*** Provided data ***

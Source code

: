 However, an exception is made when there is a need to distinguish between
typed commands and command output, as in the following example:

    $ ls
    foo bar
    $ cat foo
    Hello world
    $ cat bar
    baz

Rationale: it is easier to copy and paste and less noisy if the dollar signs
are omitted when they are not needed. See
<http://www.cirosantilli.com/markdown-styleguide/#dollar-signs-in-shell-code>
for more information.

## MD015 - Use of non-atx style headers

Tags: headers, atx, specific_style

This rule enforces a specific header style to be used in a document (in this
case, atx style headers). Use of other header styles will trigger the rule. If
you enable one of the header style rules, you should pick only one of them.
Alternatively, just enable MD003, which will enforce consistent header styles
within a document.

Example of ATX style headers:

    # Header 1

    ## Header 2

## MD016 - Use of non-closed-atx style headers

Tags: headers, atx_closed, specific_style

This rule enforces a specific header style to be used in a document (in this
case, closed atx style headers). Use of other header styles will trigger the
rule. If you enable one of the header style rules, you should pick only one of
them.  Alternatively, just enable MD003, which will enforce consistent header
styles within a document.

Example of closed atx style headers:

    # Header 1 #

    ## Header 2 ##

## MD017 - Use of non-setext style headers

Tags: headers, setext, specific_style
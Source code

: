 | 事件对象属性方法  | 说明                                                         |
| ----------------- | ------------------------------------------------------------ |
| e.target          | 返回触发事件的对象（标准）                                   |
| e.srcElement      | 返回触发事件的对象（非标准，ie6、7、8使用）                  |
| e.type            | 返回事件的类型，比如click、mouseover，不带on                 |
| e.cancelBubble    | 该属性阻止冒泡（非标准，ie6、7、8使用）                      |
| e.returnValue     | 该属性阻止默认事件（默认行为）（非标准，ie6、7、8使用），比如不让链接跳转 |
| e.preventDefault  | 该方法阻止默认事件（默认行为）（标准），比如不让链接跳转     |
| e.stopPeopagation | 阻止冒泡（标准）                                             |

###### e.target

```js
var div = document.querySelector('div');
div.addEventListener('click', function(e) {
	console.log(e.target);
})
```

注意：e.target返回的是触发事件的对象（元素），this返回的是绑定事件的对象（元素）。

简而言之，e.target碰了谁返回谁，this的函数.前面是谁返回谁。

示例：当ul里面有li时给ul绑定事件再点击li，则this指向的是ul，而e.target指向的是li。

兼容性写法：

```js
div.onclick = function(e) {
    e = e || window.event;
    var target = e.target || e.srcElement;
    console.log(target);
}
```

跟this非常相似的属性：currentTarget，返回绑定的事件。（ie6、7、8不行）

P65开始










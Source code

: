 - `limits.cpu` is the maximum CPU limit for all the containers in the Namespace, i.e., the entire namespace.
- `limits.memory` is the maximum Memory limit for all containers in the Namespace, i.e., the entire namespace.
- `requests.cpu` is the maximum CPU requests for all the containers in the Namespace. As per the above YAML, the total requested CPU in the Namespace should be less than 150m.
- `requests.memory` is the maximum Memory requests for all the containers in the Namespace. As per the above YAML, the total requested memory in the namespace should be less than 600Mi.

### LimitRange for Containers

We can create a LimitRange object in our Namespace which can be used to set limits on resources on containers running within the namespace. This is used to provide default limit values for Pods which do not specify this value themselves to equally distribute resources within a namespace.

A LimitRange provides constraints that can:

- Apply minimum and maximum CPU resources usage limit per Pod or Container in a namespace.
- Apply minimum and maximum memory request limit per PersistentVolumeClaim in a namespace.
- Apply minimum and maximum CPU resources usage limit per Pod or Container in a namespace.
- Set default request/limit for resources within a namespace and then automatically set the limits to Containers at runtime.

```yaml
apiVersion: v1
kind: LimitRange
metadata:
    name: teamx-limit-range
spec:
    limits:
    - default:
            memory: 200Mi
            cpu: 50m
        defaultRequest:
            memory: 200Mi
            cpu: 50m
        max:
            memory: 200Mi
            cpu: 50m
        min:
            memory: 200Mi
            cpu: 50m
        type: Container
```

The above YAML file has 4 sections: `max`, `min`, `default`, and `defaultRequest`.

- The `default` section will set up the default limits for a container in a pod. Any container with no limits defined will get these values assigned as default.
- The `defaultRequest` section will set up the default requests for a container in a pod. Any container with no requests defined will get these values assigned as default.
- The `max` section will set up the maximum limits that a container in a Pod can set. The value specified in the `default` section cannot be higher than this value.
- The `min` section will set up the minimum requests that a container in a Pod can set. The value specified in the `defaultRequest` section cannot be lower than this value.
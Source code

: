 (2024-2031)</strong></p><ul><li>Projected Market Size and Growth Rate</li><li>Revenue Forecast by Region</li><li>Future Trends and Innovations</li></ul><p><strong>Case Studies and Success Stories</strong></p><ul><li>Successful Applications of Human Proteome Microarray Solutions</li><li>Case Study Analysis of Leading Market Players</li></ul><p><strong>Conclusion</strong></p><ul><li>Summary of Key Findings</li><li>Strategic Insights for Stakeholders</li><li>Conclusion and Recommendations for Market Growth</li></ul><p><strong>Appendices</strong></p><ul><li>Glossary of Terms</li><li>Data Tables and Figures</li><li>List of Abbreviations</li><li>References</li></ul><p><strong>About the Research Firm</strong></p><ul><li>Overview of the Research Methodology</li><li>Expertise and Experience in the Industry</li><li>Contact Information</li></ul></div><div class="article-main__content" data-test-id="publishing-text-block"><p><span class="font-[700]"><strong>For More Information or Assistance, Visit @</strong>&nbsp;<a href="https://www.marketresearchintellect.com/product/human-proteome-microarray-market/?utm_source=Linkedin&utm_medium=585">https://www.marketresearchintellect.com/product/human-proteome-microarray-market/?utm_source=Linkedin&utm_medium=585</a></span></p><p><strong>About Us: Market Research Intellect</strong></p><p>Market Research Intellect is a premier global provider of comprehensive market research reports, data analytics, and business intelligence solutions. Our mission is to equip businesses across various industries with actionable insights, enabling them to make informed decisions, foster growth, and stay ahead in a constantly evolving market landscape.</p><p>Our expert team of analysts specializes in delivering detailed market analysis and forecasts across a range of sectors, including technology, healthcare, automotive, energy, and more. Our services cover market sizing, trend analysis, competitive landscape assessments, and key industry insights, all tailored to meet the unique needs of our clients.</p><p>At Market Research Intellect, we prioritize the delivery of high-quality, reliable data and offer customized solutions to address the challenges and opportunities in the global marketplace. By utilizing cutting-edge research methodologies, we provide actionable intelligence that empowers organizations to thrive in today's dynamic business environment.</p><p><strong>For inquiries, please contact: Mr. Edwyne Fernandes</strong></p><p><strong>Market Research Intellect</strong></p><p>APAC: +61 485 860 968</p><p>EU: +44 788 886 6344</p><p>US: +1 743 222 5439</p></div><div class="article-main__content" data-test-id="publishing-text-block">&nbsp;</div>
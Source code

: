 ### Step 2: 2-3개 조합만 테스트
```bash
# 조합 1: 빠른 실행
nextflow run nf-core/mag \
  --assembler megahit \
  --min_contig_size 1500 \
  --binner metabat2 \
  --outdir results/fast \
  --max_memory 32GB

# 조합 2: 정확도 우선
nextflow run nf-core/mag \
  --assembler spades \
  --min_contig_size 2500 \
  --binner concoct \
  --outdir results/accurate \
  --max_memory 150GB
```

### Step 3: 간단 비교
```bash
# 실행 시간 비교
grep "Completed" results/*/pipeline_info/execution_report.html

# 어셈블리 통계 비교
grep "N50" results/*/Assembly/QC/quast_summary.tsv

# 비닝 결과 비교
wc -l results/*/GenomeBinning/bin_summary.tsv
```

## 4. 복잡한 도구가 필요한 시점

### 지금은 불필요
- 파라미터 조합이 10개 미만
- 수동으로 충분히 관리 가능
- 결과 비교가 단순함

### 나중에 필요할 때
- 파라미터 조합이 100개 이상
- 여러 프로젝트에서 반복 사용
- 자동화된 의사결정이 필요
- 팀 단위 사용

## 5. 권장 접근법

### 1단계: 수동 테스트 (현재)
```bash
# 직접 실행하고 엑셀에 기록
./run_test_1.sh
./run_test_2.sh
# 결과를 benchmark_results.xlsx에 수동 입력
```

***

## [Work order]
Only one stretch of the records above is wanted: the lines between the one holding "简而言之，e.target碰了谁返回谁，this的函数.前面是谁返回谁。" and the one holding "less than 150m.", inclusive, reproduced exactly.

## [Result below]
简而言之，e.target碰了谁返回谁，this的函数.前面是谁返回谁。

示例：当ul里面有li时给ul绑定事件再点击li，则this指向的是ul，而e.target指向的是li。

兼容性写法：

```js
div.onclick = function(e) {
    e = e || window.event;
    var target = e.target || e.srcElement;
    console.log(target);
}
```

跟this非常相似的属性：currentTarget，返回绑定的事件。（ie6、7、8不行）

P65开始










Source code

: - `limits.cpu` is the maximum CPU limit for all the containers in the Namespace, i.e., the entire namespace.
- `limits.memory` is the maximum Memory limit for all containers in the Namespace, i.e., the entire namespace.
- `requests.cpu` is the maximum CPU requests for all the containers in the Namespace. As per the above YAML, the total requested CPU in the Namespace should be less than 150m.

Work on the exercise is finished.